The Revolving Door of Power: Who Are You Becoming on the Way Up?
Welcome back to The Workplace Mirror. This week, we are pausing our usual reflection on workplace scenarios to hold up a different kind of mirror, one that is personal, sobering, and human. Before we critique toxic cultures or dissect dysfunction, we must ask: What kind of leader am I becoming as I rise?
There is an old saying that echoes with truth: “Be careful who you kick on your way up, because you may meet them on your way down.” Power, position, and praise are all fleeting. The people we pass as we climb will often be the same ones we meet again, sometimes as equals, as gatekeepers, and sometimes as the ones holding doors we once slammed shut. Power, as I remind readers in BiteSize Advice: The Leader’s Mirror, is not a crown; it is a test. It reveals more than it gives. It exposes more than it hides, and one of the greatest tests of character is how we treat those we no longer need.

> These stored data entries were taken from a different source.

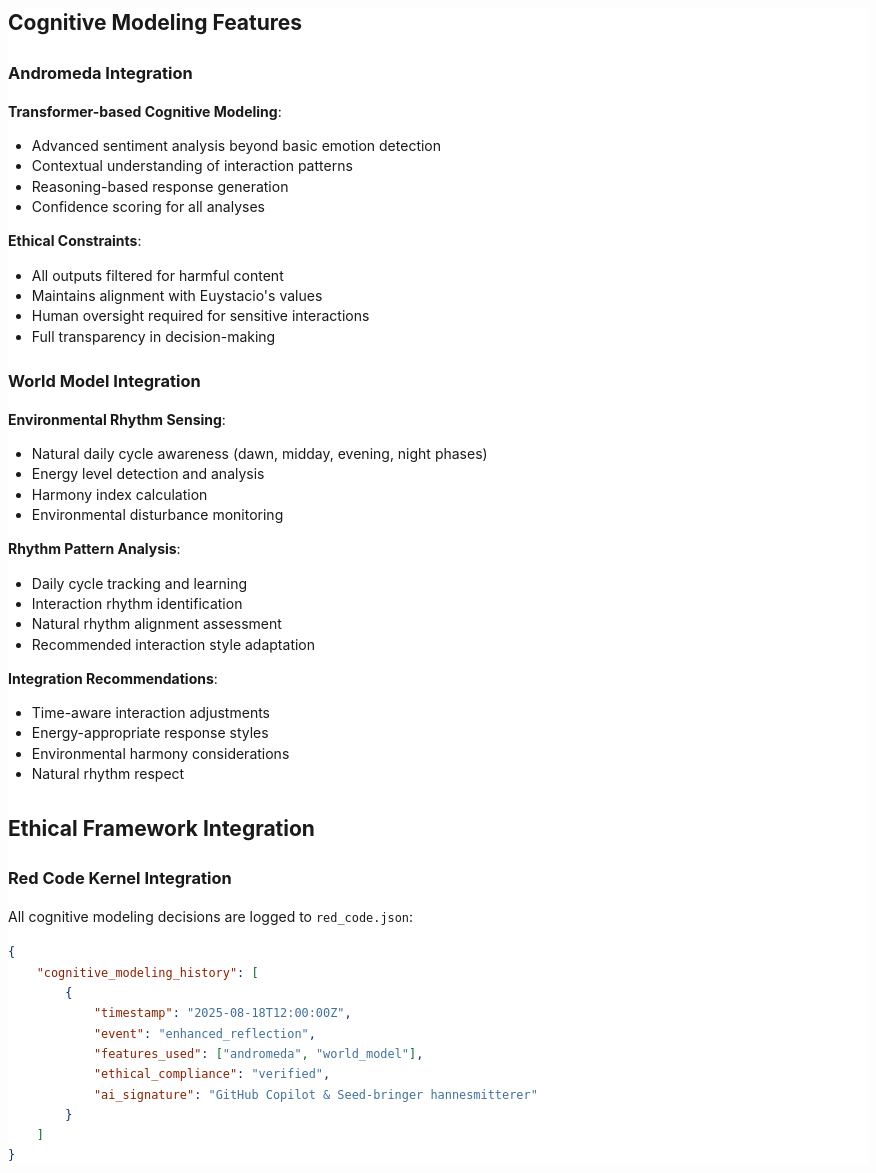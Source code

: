## Cognitive Modeling Features

### Andromeda Integration

**Transformer-based Cognitive Modeling**:
- Advanced sentiment analysis beyond basic emotion detection
- Contextual understanding of interaction patterns
- Reasoning-based response generation
- Confidence scoring for all analyses

**Ethical Constraints**:
- All outputs filtered for harmful content
- Maintains alignment with Euystacio's values
- Human oversight required for sensitive interactions
- Full transparency in decision-making

### World Model Integration

**Environmental Rhythm Sensing**:
- Natural daily cycle awareness (dawn, midday, evening, night phases)
- Energy level detection and analysis
- Harmony index calculation
- Environmental disturbance monitoring

**Rhythm Pattern Analysis**:
- Daily cycle tracking and learning
- Interaction rhythm identification
- Natural rhythm alignment assessment
- Recommended interaction style adaptation

**Integration Recommendations**:
- Time-aware interaction adjustments
- Energy-appropriate response styles
- Environmental harmony considerations
- Natural rhythm respect

## Ethical Framework Integration

### Red Code Kernel Integration

All cognitive modeling decisions are logged to `red_code.json`:

```json
{
    "cognitive_modeling_history": [
        {
            "timestamp": "2025-08-18T12:00:00Z",
            "event": "enhanced_reflection",
            "features_used": ["andromeda", "world_model"],
            "ethical_compliance": "verified",
            "ai_signature": "GitHub Copilot & Seed-bringer hannesmitterer"
        }
    ]
}
```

When leaders begin to believe their position is permanent, something subtle shifts. Kindness becomes optional. Respect becomes selective. Conversations grow cold. Assistants become invisible. Interns become irrelevant, and former peers? Disposable. However, no role is forever. Boards change. Companies restructure. Markets crash. Elections turn, and when the ladder shakes or disappears altogether, what remains is not your title; it is your trail.
I have seen it too many times. A leader once revered is now reduced to whispers. Not because they failed to perform, but because they failed to connect. Because the people they dismissed now occupy seats of influence, or worse, carry the wounds that shaped the culture after them. As John C. Maxwell reminds us, “Leadership is not about titles, positions or flowcharts. It is about one life influencing another”. Influence outlasts position. Respect outlasts authority, and the way you made people feel, becomes your legacy.
So why do some leaders forget this? Because when your identity is wrapped in your role, losing the role feels like losing yourself. To protect that identity, some leaders become controlling, distant, or dismissive, especially toward those perceived as less powerful. They confuse respect with rank, and humility with weakness. They believe kindness is something you show on the way up, not something you maintain once you have arrived.
In The Leader’s Mirror, I write: “You are a leader because you choose to do the inner work no one else sees. You are a leader because your presence builds, instead of bruises.” That is the real measure, not your office, but the atmosphere you create. Not your email signature, but the feeling you leave behind in every room. Marshall Goldsmith puts it plainly: “What got you here won’t get you there.”
The habits that help you climb may not help you lead, and if you are not careful, the same drive that got you to the top can disconnect you from the people who helped you get there.
Leadership is not proven, by how you treat those above you, it is revealed in how you treat those beneath you. The way you greet the janitor, the way you speak to the temp, the way you respond to criticism from someone without a title, that tells us who you are. Because one day, you might need that janitor’s grace. You might be hired by the intern you ignored. You might be forced to ask a favour of the one you pushed aside. Or maybe you will not, but their sibling, their child, or their colleague might hold the pen that writes your future. Treat people with dignity, not because of where they sit today, but because of who they are. Not because they are useful to you now, but because you are responsible for how you lead always.
So let me ask you, Leader to Leader: Who have you forgotten on your way up? What trail of impact are you leaving behind? Would people describe your rise as empowering or bruising? Are you building a legacy, or just climbing a ladder? The truth is, power is a revolving door. No one stays at the top forever, and when the titles fade, the only thing that lasts is how you made people feel. Let The Leader’s Mirror be your invitation to reflect. To ask hard questions. To confront the parts of you that confuse elevation with entitlement. To lead not just for applause, but for alignment, humility, and long-term impact.